DATA FOR REVIEW:
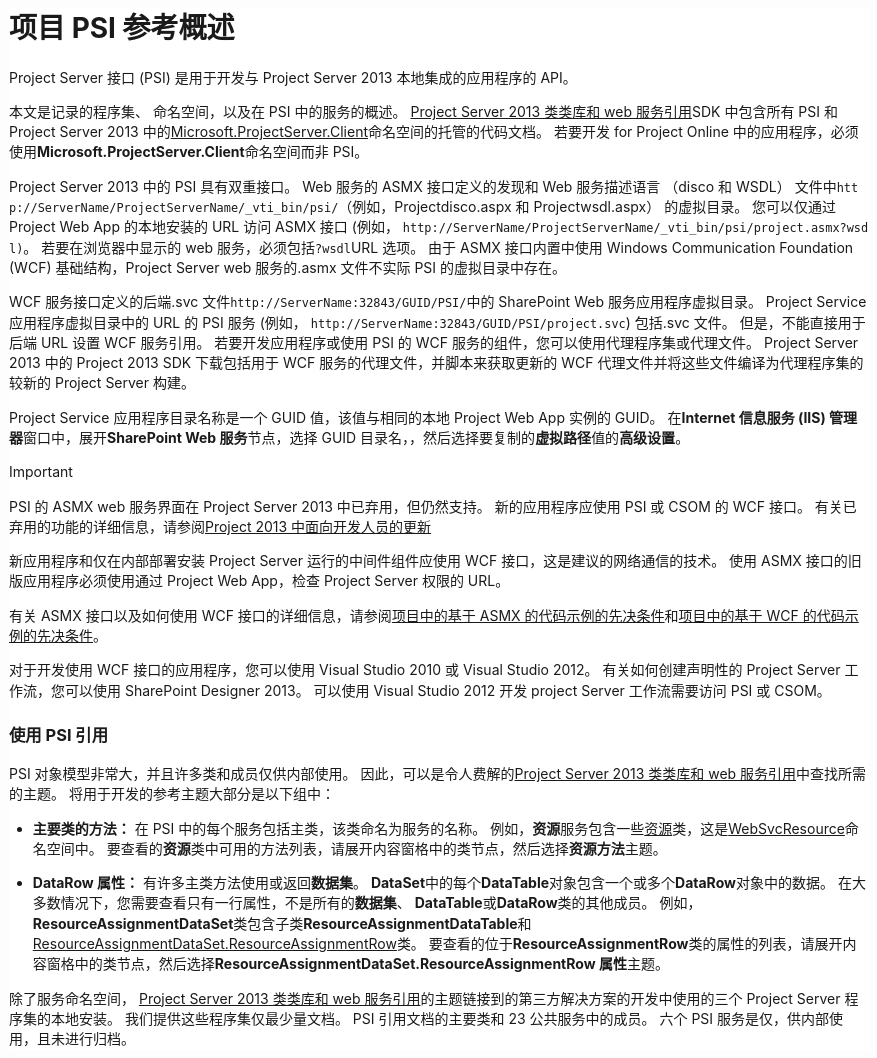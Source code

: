 # <a name="project-psi-reference-overview"></a>项目 PSI 参考概述

Project Server 接口 (PSI) 是用于开发与 Project Server 2013 本地集成的应用程序的 API。
  
本文是记录的程序集、 命名空间，以及在 PSI 中的服务的概述。 [Project Server 2013 类类库和 web 服务引用](http://msdn.microsoft.com/library/ef1830e0-3c9a-4f98-aa0a-5556c298e7d1%28Office.15%29.aspx)SDK 中包含所有 PSI 和 Project Server 2013 中的[Microsoft.ProjectServer.Client](https://msdn.microsoft.com/library/Microsoft.ProjectServer.Client.aspx)命名空间的托管的代码文档。 若要开发 for Project Online 中的应用程序，必须使用**Microsoft.ProjectServer.Client**命名空间而非 PSI。 

Project Server 2013 中的 PSI 具有双重接口。 Web 服务的 ASMX 接口定义的发现和 Web 服务描述语言 （disco 和 WSDL） 文件中`http://ServerName/ProjectServerName/_vti_bin/psi/`（例如，Projectdisco.aspx 和 Projectwsdl.aspx） 的虚拟目录。 您可以仅通过 Project Web App 的本地安装的 URL 访问 ASMX 接口 (例如， `http://ServerName/ProjectServerName/_vti_bin/psi/project.asmx?wsdl)`。 若要在浏览器中显示的 web 服务，必须包括`?wsdl`URL 选项。 由于 ASMX 接口内置中使用 Windows Communication Foundation (WCF) 基础结构，Project Server web 服务的.asmx 文件不实际 PSI 的虚拟目录中存在。 
  
WCF 服务接口定义的后端.svc 文件`http://ServerName:32843/GUID/PSI/`中的 SharePoint Web 服务应用程序虚拟目录。 Project Service 应用程序虚拟目录中的 URL 的 PSI 服务 (例如， `http://ServerName:32843/GUID/PSI/project.svc`) 包括.svc 文件。 但是，不能直接用于后端 URL 设置 WCF 服务引用。 若要开发应用程序或使用 PSI 的 WCF 服务的组件，您可以使用代理程序集或代理文件。 Project Server 2013 中的 Project 2013 SDK 下载包括用于 WCF 服务的代理文件，并脚本来获取更新的 WCF 代理文件并将这些文件编译为代理程序集的较新的 Project Server 构建。
  
Project Service 应用程序目录名称是一个 GUID 值，该值与相同的本地 Project Web App 实例的 GUID。 在**Internet 信息服务 (IIS) 管理器**窗口中，展开**SharePoint Web 服务**节点，选择 GUID 目录名，，然后选择要复制的**虚拟路径**值的**高级设置**。 
  
> [!IMPORTANT]
> PSI 的 ASMX web 服务界面在 Project Server 2013 中已弃用，但仍然支持。 新的应用程序应使用 PSI 或 CSOM 的 WCF 接口。 有关已弃用的功能的详细信息，请参阅[Project 2013 中面向开发人员的更新](updates-for-developers-in-project-2013.md)
> 
> 新应用程序和仅在内部部署安装 Project Server 运行的中间件组件应使用 WCF 接口，这是建议的网络通信的技术。 使用 ASMX 接口的旧版应用程序必须使用通过 Project Web App，检查 Project Server 权限的 URL。 
> 
> 有关 ASMX 接口以及如何使用 WCF 接口的详细信息，请参阅[项目中的基于 ASMX 的代码示例的先决条件](prerequisites-for-asmx-based-code-samples-in-project.md)和[项目中的基于 WCF 的代码示例的先决条件](prerequisites-for-wcf-based-code-samples-in-project.md)。 
  
对于开发使用 WCF 接口的应用程序，您可以使用 Visual Studio 2010 或 Visual Studio 2012。 有关如何创建声明性的 Project Server 工作流，您可以使用 SharePoint Designer 2013。 可以使用 Visual Studio 2012 开发 project Server 工作流需要访问 PSI 或 CSOM。
  
### <a name="using-the-psi-reference"></a>使用 PSI 引用
<a name="pj15_PSIRefOverview_Using"> </a>

PSI 对象模型非常大，并且许多类和成员仅供内部使用。 因此，可以是令人费解的[Project Server 2013 类类库和 web 服务引用](http://msdn.microsoft.com/library/ef1830e0-3c9a-4f98-aa0a-5556c298e7d1%28Office.15%29.aspx)中查找所需的主题。 将用于开发的参考主题大部分是以下组中：
  
- **主要类的方法：** 在 PSI 中的每个服务包括主类，该类命名为服务的名称。 例如，**资源**服务包含一些[资源](https://msdn.microsoft.com/library/WebSvcResource.Resource.aspx)类，这是[WebSvcResource](https://msdn.microsoft.com/library/WebSvcResource.aspx)命名空间中。 要查看的**资源**类中可用的方法列表，请展开内容窗格中的类节点，然后选择**资源方法**主题。 
    
- **DataRow 属性：** 有许多主类方法使用或返回**数据集**。 **DataSet**中的每个**DataTable**对象包含一个或多个**DataRow**对象中的数据。 在大多数情况下，您需要查看只有一行属性，不是所有的**数据集**、 **DataTable**或**DataRow**类的其他成员。 例如， **ResourceAssignmentDataSet**类包含子类**ResourceAssignmentDataTable**和[ResourceAssignmentDataSet.ResourceAssignmentRow](https://msdn.microsoft.com/library/WebSvcResource.ResourceAssignmentDataSet.ResourceAssignmentRow.aspx)类。 要查看的位于**ResourceAssignmentRow**类的属性的列表，请展开内容窗格中的类节点，然后选择**ResourceAssignmentDataSet.ResourceAssignmentRow 属性**主题。 
    
除了服务命名空间， [Project Server 2013 类类库和 web 服务引用](http://msdn.microsoft.com/library/ef1830e0-3c9a-4f98-aa0a-5556c298e7d1%28Office.15%29.aspx)的主题链接到的第三方解决方案的开发中使用的三个 Project Server 程序集的本地安装。 我们提供这些程序集仅最少量文档。 PSI 引用文档的主要类和 23 公共服务中的成员。 六个 PSI 服务是仅，供内部使用，且未进行归档。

EXERCISE DIRECTIONS:
For the entries above, say how many lines contain the word "msdn", giving the number alone.

RESPONSE BOX:
5